Pedro Hurpia. Travail en atelier, 2022. Crédit photo: ENE / Jean-Sébastien Veilleux photographe.

Pedro Hurpia

Artiste / Été 2022

Texte-témoin

Pedro Hurpia aurait pu être un scientifique, car il est rigoureux et s’intéresse aux mathématiques. La première impression donnée par les dispositifs dans son atelier en est une d’ordre; les objets sont disposés à distance quasi égale, les dessins de paraboles occupent les murs, le noir et blanc domine. Puis, les détails se mettent à apparaître, des fragments de nature dans des contextes instables : cailloux omniprésents, planchettes dont la courbure est maintenue par lesdits cailloux, stabilité incertaine de certaines mises en place.

L’artiste raconte le déclencheur de toute sa recherche à Est-Nord-Est : l’image d’un écrasement d’avion en 2019, à proximité de Saint-Jean-Port-Joli. L’avion a décollé, puis a entamé une descente à la courbe parabolique imparfaite avant de s’abîmer dans la forêt, provoquant la mort du pilote. L’entropie s’est introduite dans le processus. C’est à partir de ce postulat que l’artiste a cherché différentes itérations de la parabole dans la nature, les a photographiées et retravaillées avec un logiciel. Il a ensuite réalisé un court film à partir de ces images et de scènes naturelles.

Il s’agit finalement de narrer l’histoire du temps long géologique, couplé au temps court de l’écrasement. De la rencontre inattendue des deux périodisations naissent des narrations improbables, celle d’une formation rocheuse qui dialogue avec une parabole, de l’intersection entre l’imperfection humaine et la régularité naturelle. L’entremêlement de la stabilité naturelle et des courbes régulières qu’elle produit, joint à l’imprévisibilité humaine, produisent des installations détaillées.

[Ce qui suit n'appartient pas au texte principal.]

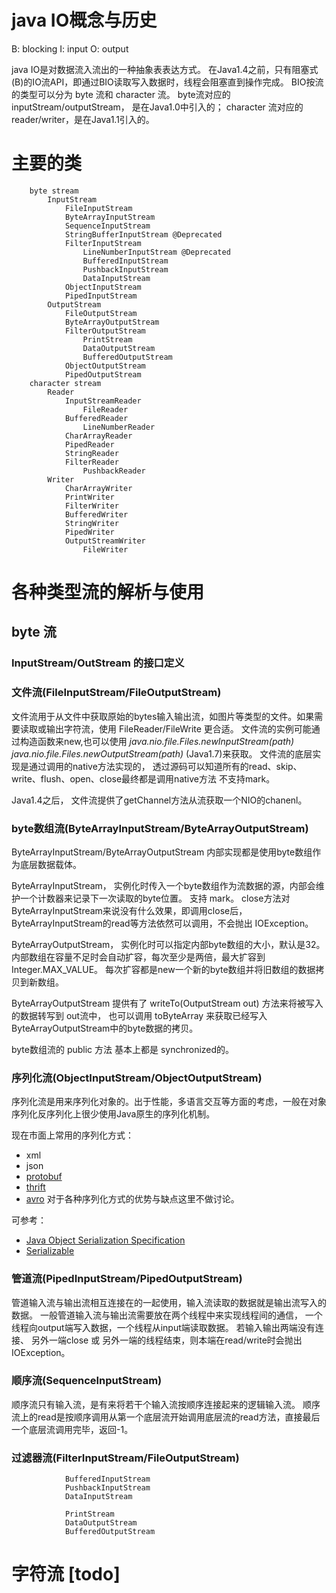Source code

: 
# java IO概念与历史
B: blocking
I: input
O: output

java IO是对数据流入流出的一种抽象表表达方式。 在Java1.4之前，只有阻塞式(B)的IO流API，即通过BIO读取写入数据时，线程会阻塞直到操作完成。 BIO按流的类型可以分为 byte 流和 character 流。 byte流对应的 inputStream/outputStream， 是在Java1.0中引入的； character 流对应的 reader/writer，是在Java1.1引入的。

# 主要的类
```
    byte stream
        InputStream
            FileInputStream
            ByteArrayInputStream
            SequenceInputStream
            StringBufferInputStream @Deprecated
            FilterInputStream
                LineNumberInputStream @Deprecated
                BufferedInputStream
                PushbackInputStream
                DataInputStream
            ObjectInputStream
            PipedInputStream
        OutputStream
            FileOutputStream
            ByteArrayOutputStream
            FilterOutputStream
                PrintStream
                DataOutputStream
                BufferedOutputStream
            ObjectOutputStream
            PipedOutputStream
    character stream
        Reader
            InputStreamReader
                FileReader
            BufferedReader
                LineNumberReader
            CharArrayReader
            PipedReader
            StringReader
            FilterReader
                PushbackReader
        Writer
            CharArrayWriter
            PrintWriter
            FilterWriter
            BufferedWriter
            StringWriter
            PipedWriter
            OutputStreamWriter
                FileWriter
```



# 各种类型流的解析与使用
## byte 流
### InputStream/OutStream 的接口定义


### 文件流(FileInputStream/FileOutputStream)
文件流用于从文件中获取原始的bytes输入输出流，如图片等类型的文件。如果需要读取或输出字符流，使用 FileReader/FileWrite 更合适。 
文件流的实例可能通过构造函数来new,也可以使用 *java.nio.file.Files.newInputStream(path)* *java.nio.file.Files.newOutputStream(path)* (Java1.7)来获取。
文件流的底层实现是通过调用的native方法实现的， 透过源码可以知道所有的read、skip、write、flush、open、close最终都是调用native方法
不支持mark。

Java1.4之后， 文件流提供了getChannel方法从流获取一个NIO的chanenl。


### byte数组流(ByteArrayInputStream/ByteArrayOutputStream)
ByteArrayInputStream/ByteArrayOutputStream 内部实现都是使用byte数组作为底层数据载体。

ByteArrayInputStream， 实例化时传入一个byte数组作为流数据的源，内部会维护一个计数器来记录下一次读取的byte位置。 支持 mark。 close方法对ByteArrayInputStream来说没有什么效果，即调用close后，ByteArrayInputStream的read等方法依然可以调用，不会抛出 IOException。

ByteArrayOutputStream， 实例化时可以指定内部byte数组的大小，默认是32。 内部数组在容量不足时会自动扩容，每次至少是两倍，最大扩容到Integer.MAX_VALUE。 每次扩容都是new一个新的byte数组并将旧数组的数据拷贝到新数组。

ByteArrayOutputStream 提供有了 writeTo(OutputStream out) 方法来将被写入的数据转写到 out流中， 也可以调用 toByteArray 来获取已经写入ByteArrayOutputStream中的byte数据的拷贝。

byte数组流的 public 方法 基本上都是 synchronized的。


### 序列化流(ObjectInputStream/ObjectOutputStream)
序列化流是用来序列化对象的。出于性能，多语言交互等方面的考虑，一般在对象序列化反序列化上很少使用Java原生的序列化机制。

现在市面上常用的序列化方式：
- xml
- json
- [protobuf](https://github.com/protocolbuffers/protobuf)
- [thrift](http://thrift.apache.org/)
- [avro](https://avro.apache.org/)
对于各种序列化方式的优势与缺点这里不做讨论。

可参考：
- [Java Object Serialization Specification ](https://docs.oracle.com/javase/8/docs/platform/serialization/spec/serialTOC.html)
- [Serializable](https://docs.oracle.com/javase/8/docs/api/java/io/Serializable.html)

### 管道流(PipedInputStream/PipedOutputStream)
管道输入流与输出流相互连接在的一起使用，输入流读取的数据就是输出流写入的数据。 一般管道输入流与输出流需要放在两个线程中来实现线程间的通信， 一个线程向output端写入数据，一个线程从input端读取数据。 若输入输出两端没有连接、 另外一端close 或 另外一端的线程结束，则本端在read/write时会抛出IOException。


### 顺序流(SequenceInputStream)
顺序流只有输入流，是有来将若干个输入流按顺序连接起来的逻辑输入流。 顺序流上的read是按顺序调用从第一个底层流开始调用底层流的read方法，直接最后一个底层流调用完毕，返回-1。


### 过滤器流(FilterInputStream/FileOutputStream)


                BufferedInputStream
                PushbackInputStream
                DataInputStream

                PrintStream
                DataOutputStream
                BufferedOutputStream







# 字符流 [todo]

Voir derrière les apparences, c’est la tâche que s’est donnée l’artiste. Sans doute parce que selon lui, « l’effondrement est imminent », il faut cerner les forces à l’œuvre dans la nature. Derrière l’ordre apparent se trouvent les manifestations de l’entropie, désorganisant et réorganisant le monde. Il faut peut-être aussi révéler les forces se situant entre science et croyances, celles qui sont agissantes mais que la science refuse de reconnaître. Lors d’une précédente résidence en Finlande, Pedro avait travaillé sur les sourciers, dont plusieurs gagnent leur vie en découvrant des sources aquifères aux quatre coins du globe. Certaines forces cachées nous lient au monde naturel, nous dit l’artiste.

Biographie

L’artiste Pedro Hurpia explore les notions de déplacement et d’effondrement, non seulement de façon géographique, mais également au niveau de la dissonance cognitive (stress psychologique) lorsqu’un individu ou un groupe est capable de neutraliser le niveau de logique même le plus élémentaire. Par exemple, en niant les preuves, en créant de faux souvenirs, en distordant les perceptions, en ignorant les affirmations scientifiques ou en déclenchant une perte de contact avec la réalité. Il fait l’utilisation de stratégies fictionnelles en inventant des récits et en recréant divers dispositifs existants afin de « comprendre » ce phénomène naturel et les anomalies géophysiques qui ne sont perçues par l’humain que lorsqu’il remonte à la surface ou lorsque le corps est directement touché.